[Data items]
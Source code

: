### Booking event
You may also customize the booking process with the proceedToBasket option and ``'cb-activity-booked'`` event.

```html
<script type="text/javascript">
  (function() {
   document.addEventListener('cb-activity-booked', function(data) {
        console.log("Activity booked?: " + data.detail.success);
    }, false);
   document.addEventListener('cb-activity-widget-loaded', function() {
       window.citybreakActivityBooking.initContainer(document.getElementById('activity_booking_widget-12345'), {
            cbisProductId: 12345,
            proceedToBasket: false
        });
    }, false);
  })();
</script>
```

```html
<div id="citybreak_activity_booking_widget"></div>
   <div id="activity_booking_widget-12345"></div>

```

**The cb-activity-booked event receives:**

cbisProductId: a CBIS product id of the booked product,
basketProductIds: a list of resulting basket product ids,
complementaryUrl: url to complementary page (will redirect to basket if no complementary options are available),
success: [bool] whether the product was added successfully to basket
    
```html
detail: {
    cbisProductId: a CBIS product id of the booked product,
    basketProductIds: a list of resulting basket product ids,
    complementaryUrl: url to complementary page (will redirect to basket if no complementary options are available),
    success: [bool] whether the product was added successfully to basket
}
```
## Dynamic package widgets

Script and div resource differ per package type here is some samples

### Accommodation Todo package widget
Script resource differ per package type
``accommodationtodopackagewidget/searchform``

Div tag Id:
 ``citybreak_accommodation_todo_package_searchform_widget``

WHAT YOU ARE ASKED TO DO: Copy every line above without altering a word.

REPLY TO THE EXERCISE:
Source code

:### Booking event
You may also customize the booking process with the proceedToBasket option and ``'cb-activity-booked'`` event.

```html
<script type="text/javascript">
  (function() {
   document.addEventListener('cb-activity-booked', function(data) {
        console.log("Activity booked?: " + data.detail.success);
    }, false);
   document.addEventListener('cb-activity-widget-loaded', function() {
       window.citybreakActivityBooking.initContainer(document.getElementById('activity_booking_widget-12345'), {
            cbisProductId: 12345,
            proceedToBasket: false
        });
    }, false);
  })();
</script>
```

```html
<div id="citybreak_activity_booking_widget"></div>
   <div id="activity_booking_widget-12345"></div>

```

**The cb-activity-booked event receives:**

cbisProductId: a CBIS product id of the booked product,
basketProductIds: a list of resulting basket product ids,
complementaryUrl: url to complementary page (will redirect to basket if no complementary options are available),
success: [bool] whether the product was added successfully to basket
    
```html
detail: {
    cbisProductId: a CBIS product id of the booked product,
    basketProductIds: a list of resulting basket product ids,
    complementaryUrl: url to complementary page (will redirect to basket if no complementary options are available),
    success: [bool] whether the product was added successfully to basket
}
```
## Dynamic package widgets

Script and div resource differ per package type here is some samples

### Accommodation Todo package widget
Script resource differ per package type
``accommodationtodopackagewidget/searchform``

Div tag Id:
 ``citybreak_accommodation_todo_package_searchform_widget``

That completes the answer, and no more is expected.